- Opening Delimiter -

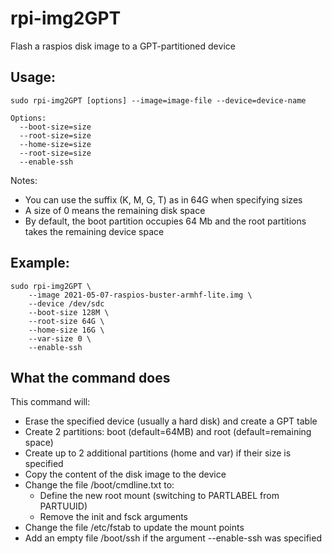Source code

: # rpi-img2GPT
Flash a raspios disk image to a GPT-partitioned device

## Usage:
```
sudo rpi-img2GPT [options] --image=image-file --device=device-name

Options:
  --boot-size=size
  --root-size=size
  --home-size=size
  --root-size=size
  --enable-ssh
```

Notes:
- You can use the suffix (K, M, G, T) as in 64G when specifying sizes
- A size of 0 means the remaining disk space
- By default, the boot partition occupies 64 Mb and the root partitions takes
the remaining device space

## Example:
```
sudo rpi-img2GPT \
	--image 2021-05-07-raspios-buster-armhf-lite.img \
	--device /dev/sdc
	--boot-size 128M \
	--root-size 64G \
	--home-size 16G \
	--var-size 0 \
	--enable-ssh
```

## What the command does
This command will:
- Erase the specified device (usually a hard disk) and create a GPT table
- Create 2 partitions: boot (default=64MB) and root (default=remaining space)
- Create up to 2 additional partitions (home and var) if their size is
 specified
- Copy the content of the disk image to the device
- Change the file /boot/cmdline.txt to:
  - Define the new root mount (switching to PARTLABEL from PARTUUID)
  - Remove the init and fsck arguments
- Change the file /etc/fstab to update the mount points
- Add an empty file /boot/ssh if the argument --enable-ssh was specified
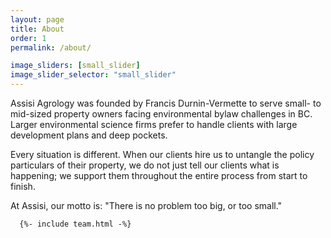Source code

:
 ```yaml
---
layout: page
title: About
order: 1
permalink: /about/

image_sliders: [small_slider]
image_slider_selector: "small_slider"
---
```

<!-- 
## Who We Are

## What We Do

## Why We're Different -->

Assisi Agrology was founded by Francis Durnin-Vermette to serve small- to mid-sized property owners facing environmental bylaw challenges in BC.
Larger environmental science firms prefer to handle clients with large development plans and deep pockets.

Every situation is different. When our clients hire us to untangle the policy particulars of their property, we do not just tell our clients what is happening; we support them throughout the entire process from start to finish.

At Assisi, our motto is: "There is no problem too big, or too small."

<!-- ## Team -->
      {%- include team.html -%}
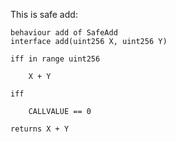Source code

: This is safe add:


```act
behaviour add of SafeAdd
interface add(uint256 X, uint256 Y)

iff in range uint256

    X + Y

iff

    CALLVALUE == 0

returns X + Y
```
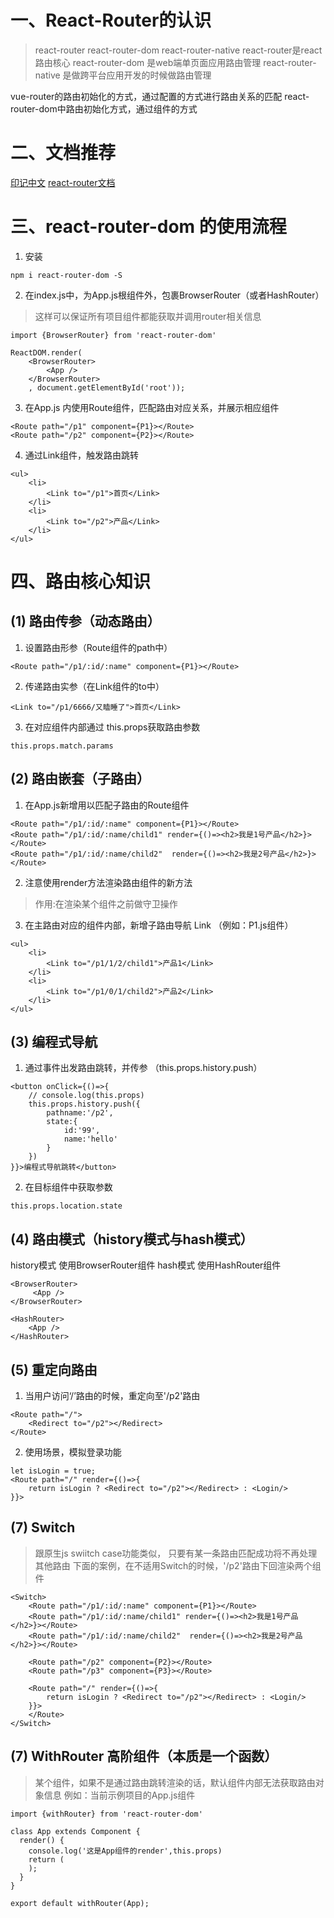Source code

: # 一、React-Router的认识
> react-router   react-router-dom   react-router-native
> react-router是react路由核心
> react-router-dom 是web端单页面应用路由管理
> react-router-native 是做跨平台应用开发的时候做路由管理

vue-router的路由初始化的方式，通过配置的方式进行路由关系的匹配
react-router-dom中路由初始化方式，通过组件的方式

# 二、文档推荐
[印记中文](https://docschina.org/#framework)
[react-router文档](https://react-router.docschina.org/web/guides/philosophy)


# 三、react-router-dom 的使用流程

1. 安装
```
npm i react-router-dom -S
```

2. 在index.js中，为App.js根组件外，包裹BrowserRouter（或者HashRouter）
> 这样可以保证所有项目组件都能获取并调用router相关信息
```
import {BrowserRouter} from 'react-router-dom'

ReactDOM.render(
    <BrowserRouter>
        <App />
    </BrowserRouter>
    , document.getElementById('root'));
```


3. 在App.js 内使用Route组件，匹配路由对应关系，并展示相应组件

```
<Route path="/p1" component={P1}></Route> 
<Route path="/p2" component={P2}></Route>
```

4. 通过Link组件，触发路由跳转
```
<ul>
    <li>
        <Link to="/p1">首页</Link>
    </li>
    <li>
        <Link to="/p2">产品</Link>
    </li>
</ul>
```



# 四、路由核心知识

## (1) 路由传参（动态路由）

1. 设置路由形参（Route组件的path中）
```
<Route path="/p1/:id/:name" component={P1}></Route> 
```

2. 传递路由实参（在Link组件的to中）
```
<Link to="/p1/6666/又瞌睡了">首页</Link>
```

3. 在对应组件内部通过 this.props获取路由参数
```
this.props.match.params
```


## (2) 路由嵌套（子路由）

1. 在App.js新增用以匹配子路由的Route组件
```
<Route path="/p1/:id/:name" component={P1}></Route> 
<Route path="/p1/:id/:name/child1" render={()=><h2>我是1号产品</h2>}></Route> 
<Route path="/p1/:id/:name/child2"  render={()=><h2>我是2号产品</h2>}></Route> 
```

2. 注意使用render方法渲染路由组件的新方法
> 作用:在渲染某个组件之前做守卫操作

3. 在主路由对应的组件内部，新增子路由导航 Link （例如：P1.js组件）
```
<ul>
    <li>
        <Link to="/p1/1/2/child1">产品1</Link>
    </li>
    <li>
        <Link to="/p1/0/1/child2">产品2</Link>
    </li>
</ul>
```

## (3) 编程式导航
1. 通过事件出发路由跳转，并传参 （this.props.history.push）
```
<button onClick={()=>{
    // console.log(this.props)
    this.props.history.push({
        pathname:'/p2',
        state:{
            id:'99',
            name:'hello'
        }
    })
}}>编程式导航跳转</button>
```

2. 在目标组件中获取参数
```
this.props.location.state
```

## (4) 路由模式（history模式与hash模式）

history模式  使用BrowserRouter组件
hash模式     使用HashRouter组件
```
<BrowserRouter>
     <App />
</BrowserRouter>

<HashRouter>
    <App />
</HashRouter>
```

## (5) 重定向路由 

1. 当用户访问‘/’路由的时候，重定向至'/p2'路由
```
<Route path="/">
    <Redirect to="/p2"></Redirect>
</Route>
```
2. 使用场景，模拟登录功能

```
let isLogin = true;
<Route path="/" render={()=>{
    return isLogin ? <Redirect to="/p2"></Redirect> : <Login/>
}}>
```

## (7) Switch 
> 跟原生js swiitch case功能类似，
> 只要有某一条路由匹配成功将不再处理其他路由
下面的案例，在不适用Switch的时候，'/p2'路由下回渲染两个组件

```
<Switch>
    <Route path="/p1/:id/:name" component={P1}></Route> 
    <Route path="/p1/:id/:name/child1" render={()=><h2>我是1号产品</h2>}></Route> 
    <Route path="/p1/:id/:name/child2"  render={()=><h2>我是2号产品</h2>}></Route> 

    <Route path="/p2" component={P2}></Route> 
    <Route path="/p3" component={P3}></Route> 

    <Route path="/" render={()=>{
        return isLogin ? <Redirect to="/p2"></Redirect> : <Login/>
    }}>
    </Route>
</Switch>
```

## (7) WithRouter 高阶组件（本质是一个函数）
> 某个组件，如果不是通过路由跳转渲染的话，默认组件内部无法获取路由对象信息
> 例如：当前示例项目的App.js组件

```
import {withRouter} from 'react-router-dom'

class App extends Component {
  render() {
    console.log('这是App组件的render',this.props)
    return (
    );
  }
}

export default withRouter(App);
```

- Closing Delimiter -

*Work required:* Nothing but the lines from the first line of the data above through the line holding "- Change the file /boot/cmdline.txt" may appear in the response, copied exactly and without pictures.

*Exercise result:*
Source code

: # rpi-img2GPT
Flash a raspios disk image to a GPT-partitioned device

## Usage:
```
sudo rpi-img2GPT [options] --image=image-file --device=device-name

Options:
  --boot-size=size
  --root-size=size
  --home-size=size
  --root-size=size
  --enable-ssh
```

Notes:
- You can use the suffix (K, M, G, T) as in 64G when specifying sizes
- A size of 0 means the remaining disk space
- By default, the boot partition occupies 64 Mb and the root partitions takes
the remaining device space

## Example:
```
sudo rpi-img2GPT \
	--image 2021-05-07-raspios-buster-armhf-lite.img \
	--device /dev/sdc
	--boot-size 128M \
	--root-size 64G \
	--home-size 16G \
	--var-size 0 \
	--enable-ssh
```

## What the command does
This command will:
- Erase the specified device (usually a hard disk) and create a GPT table
- Create 2 partitions: boot (default=64MB) and root (default=remaining space)
- Create up to 2 additional partitions (home and var) if their size is
 specified
- Copy the content of the disk image to the device
- Change the file /boot/cmdline.txt to:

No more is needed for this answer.